Training on \(\le 20\) pages while generalizing to hundreds requires strict VRAM management. EGRA avoids simple page deletion by allocating resolution based on evidence: evidence pages maintain high resolution, while 70% of non-evidence pages are downsampled (1024 \(\rightarrow\) 256), with the remaining 30% kept at high resolution. At inference, all pages remain high resolution. This strategy reduces VRAM consumption and increases the signal-to-noise ratio in training data; since critical pages are clear and interference pages are blurred, the model's focus is naturally guided. This is superior to removing pages entirely as it allows the model to see the full document distribution and learn to extract evidence from noise.
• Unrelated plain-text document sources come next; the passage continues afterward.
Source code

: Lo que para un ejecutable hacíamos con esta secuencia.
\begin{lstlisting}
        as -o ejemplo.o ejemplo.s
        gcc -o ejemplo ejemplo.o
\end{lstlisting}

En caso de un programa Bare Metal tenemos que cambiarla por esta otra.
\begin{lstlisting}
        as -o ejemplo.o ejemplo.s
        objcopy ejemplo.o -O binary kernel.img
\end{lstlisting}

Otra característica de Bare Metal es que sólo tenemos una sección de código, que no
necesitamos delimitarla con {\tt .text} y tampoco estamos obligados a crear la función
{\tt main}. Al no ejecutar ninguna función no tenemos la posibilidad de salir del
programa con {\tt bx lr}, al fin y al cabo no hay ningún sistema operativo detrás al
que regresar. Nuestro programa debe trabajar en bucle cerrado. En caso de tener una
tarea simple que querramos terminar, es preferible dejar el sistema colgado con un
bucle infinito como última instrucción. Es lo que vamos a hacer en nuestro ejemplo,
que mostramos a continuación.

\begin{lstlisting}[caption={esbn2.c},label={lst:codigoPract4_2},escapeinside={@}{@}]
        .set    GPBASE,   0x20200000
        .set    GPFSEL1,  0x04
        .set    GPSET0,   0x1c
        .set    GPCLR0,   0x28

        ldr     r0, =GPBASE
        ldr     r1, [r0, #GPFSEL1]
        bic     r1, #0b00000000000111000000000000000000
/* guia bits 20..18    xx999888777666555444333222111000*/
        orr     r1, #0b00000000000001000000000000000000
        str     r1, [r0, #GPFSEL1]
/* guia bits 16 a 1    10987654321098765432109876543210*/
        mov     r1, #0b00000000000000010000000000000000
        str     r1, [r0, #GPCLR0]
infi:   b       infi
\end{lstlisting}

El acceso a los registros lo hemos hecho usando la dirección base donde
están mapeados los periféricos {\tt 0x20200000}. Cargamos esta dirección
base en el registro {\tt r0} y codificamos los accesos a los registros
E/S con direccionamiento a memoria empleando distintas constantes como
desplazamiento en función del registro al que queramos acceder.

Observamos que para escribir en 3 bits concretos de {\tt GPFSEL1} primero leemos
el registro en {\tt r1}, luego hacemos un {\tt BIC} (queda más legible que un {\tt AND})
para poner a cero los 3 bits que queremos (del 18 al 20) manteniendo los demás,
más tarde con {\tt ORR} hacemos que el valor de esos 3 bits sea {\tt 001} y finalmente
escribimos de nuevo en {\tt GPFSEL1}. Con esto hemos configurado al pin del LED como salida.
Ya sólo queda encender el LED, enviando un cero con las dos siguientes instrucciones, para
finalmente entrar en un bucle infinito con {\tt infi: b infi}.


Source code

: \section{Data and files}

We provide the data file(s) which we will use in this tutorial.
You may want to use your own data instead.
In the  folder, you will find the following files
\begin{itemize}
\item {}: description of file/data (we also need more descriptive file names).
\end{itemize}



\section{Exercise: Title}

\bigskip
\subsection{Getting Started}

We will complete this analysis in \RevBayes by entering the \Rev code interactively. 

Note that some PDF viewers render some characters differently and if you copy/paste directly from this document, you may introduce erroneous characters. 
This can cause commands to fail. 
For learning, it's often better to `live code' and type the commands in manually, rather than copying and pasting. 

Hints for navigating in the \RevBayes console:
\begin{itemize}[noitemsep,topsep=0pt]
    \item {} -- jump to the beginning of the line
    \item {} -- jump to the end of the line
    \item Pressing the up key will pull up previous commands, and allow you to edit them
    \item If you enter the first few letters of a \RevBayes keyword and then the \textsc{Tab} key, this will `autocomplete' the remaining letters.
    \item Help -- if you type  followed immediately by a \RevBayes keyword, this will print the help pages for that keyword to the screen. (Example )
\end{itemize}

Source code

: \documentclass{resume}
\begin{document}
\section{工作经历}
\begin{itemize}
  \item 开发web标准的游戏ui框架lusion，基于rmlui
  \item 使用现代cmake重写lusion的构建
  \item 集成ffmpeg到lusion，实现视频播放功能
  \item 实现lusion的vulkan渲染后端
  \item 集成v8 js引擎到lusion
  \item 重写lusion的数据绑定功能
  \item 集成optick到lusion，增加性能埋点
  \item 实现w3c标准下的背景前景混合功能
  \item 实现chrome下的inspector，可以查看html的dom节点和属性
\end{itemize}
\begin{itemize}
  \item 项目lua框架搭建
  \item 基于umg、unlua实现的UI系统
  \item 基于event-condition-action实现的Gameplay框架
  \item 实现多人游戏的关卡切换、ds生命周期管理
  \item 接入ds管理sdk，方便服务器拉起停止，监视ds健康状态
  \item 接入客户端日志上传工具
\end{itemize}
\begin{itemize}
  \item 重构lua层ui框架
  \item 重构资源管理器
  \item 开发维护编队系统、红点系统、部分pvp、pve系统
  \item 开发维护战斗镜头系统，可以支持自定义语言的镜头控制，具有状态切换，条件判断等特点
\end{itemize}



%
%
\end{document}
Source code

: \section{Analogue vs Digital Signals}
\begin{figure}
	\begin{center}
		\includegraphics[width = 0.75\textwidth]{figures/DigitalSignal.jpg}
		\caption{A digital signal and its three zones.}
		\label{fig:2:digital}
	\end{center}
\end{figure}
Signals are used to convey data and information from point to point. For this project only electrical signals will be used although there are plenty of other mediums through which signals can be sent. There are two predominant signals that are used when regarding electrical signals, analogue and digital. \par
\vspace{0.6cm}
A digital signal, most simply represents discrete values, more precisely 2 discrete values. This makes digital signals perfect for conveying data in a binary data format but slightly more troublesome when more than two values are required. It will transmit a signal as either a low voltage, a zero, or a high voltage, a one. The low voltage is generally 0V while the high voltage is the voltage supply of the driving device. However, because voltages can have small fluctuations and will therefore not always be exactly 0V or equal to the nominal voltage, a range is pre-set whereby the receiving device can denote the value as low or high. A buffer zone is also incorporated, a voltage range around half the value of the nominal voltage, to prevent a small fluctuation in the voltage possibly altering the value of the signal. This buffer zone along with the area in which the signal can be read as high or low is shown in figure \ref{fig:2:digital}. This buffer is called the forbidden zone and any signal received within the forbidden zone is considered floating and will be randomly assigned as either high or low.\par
An Example: Single-Point Query in a 468-Page Report

Suppose the question asks "In which year was the experiment in Appendix B completed?" In the Analyze phase, the model decomposes the intent—it seeks a specific time point, and evidence should appear near "Appendix B." In the Locate phase, it scans the full text with page IDs and selects pages 412 and 413 (noting "Appendix B Header + Experimental Table") to populate \(\mathbf{Y}_L\) and \(\mathbf{Y}_E\). In the Reason phase, the model reads only the high-resolution content of those pages, finds the year in the table footnote, and writes it to \(\mathbf{Y}_F\). Throughout this process, the model never "reads" all 468 pages in full detail; it applies a transferable "zoom-in" workflow learned from much shorter training documents.

Loss & Training

Stage I utilizes standard cross-entropy SFT with 13,986 samples distilled from Gemini-2.5-Flash to teach the ALR format. Stage II runs EviGRPO with a rollout group size of 16 and reward weights of 0.1 / 0.3 / 0.6. Training is conducted exclusively on documents with \(\le 20\) pages.

Key Experimental Results

Main Results

Method Params DUDE↑ MPDocVQA↑ MMLong↑ LongDocURL↑
Baseline 7B 35.2 70.1 25.4 37.8
InternVL3 8B 47.4 80.8 24.1 38.7
GPT-4o - 54.1 67.4 42.8 64.5
Ours 7B 56.8 87.2 48.5 58.3

Ablation Study

Configuration DUDE MPDocVQA Gain
Full DocSeeker 56.8 87.2 Baseline
SFT only 52.1 84.5 -4.7
SFT + GRPO (w/o Evidence Reward) 54.3 85.8 -2.5
w/o EGRA 50.8 82.1 -6.0

Key Findings

  • Performance improves by 30-60% compared to the baseline, proving the effectiveness of the ALR paradigm.
  • Robust generalization to ultra-long documents of up to 468 pages is achieved despite training only on documents with \(\le 20\) pages.
  • DocSeeker's localization capability works synergistically with visual RAG and can serve as a base model for RAG systems.

Highlights & Insights

  • The "short-to-long" generalization is a significant finding: the ALR paradigm learns transferable reasoning capabilities rather than memorization.
  • The EGRA strategy is simple yet efficient; differentiated resolution reduces memory overhead and improves the signal-to-noise ratio, proving more effective than page deletion.
  • The design of the evidence-aware reward makes the RL phase specifically targeted toward the intermediate grounding step.

Limitations & Future Work

  • Training data is limited to MP-DocVQA and DUDE, resulting in restricted domain coverage.
  • Dependency on Gemini-2.5-Flash for distillation means data quality is capped by the teacher model.
  • Purely visual approaches still face limitations in extremely dense text pages.
  • Future work may include scaling to multi-document and cross-document reasoning.
  • vs VisRAG/SV-RAG: These are retrieval-augmented methods; the ALR paradigm in DocSeeker provides end-to-end models with inherent localization capabilities.
  • vs mPLUG-DocOwl2: While DocOwl2 uses visual token compression, DocSeeker utilizes EGRA for differentiated resolution.

Rating

  • Novelty: ⭐⭐⭐⭐⭐ The ALR paradigm and EviGRPO are significant innovations.
  • Experimental Thoroughness: ⭐⭐⭐⭐⭐ Comprehensive in-domain and OOD evaluations with detailed ablations.
  • Writing Quality: ⭐⭐⭐⭐⭐ Clear articulation of both methodology and experiments.
  • Value: ⭐⭐⭐⭐⭐ Provides a major advancement for long document understanding.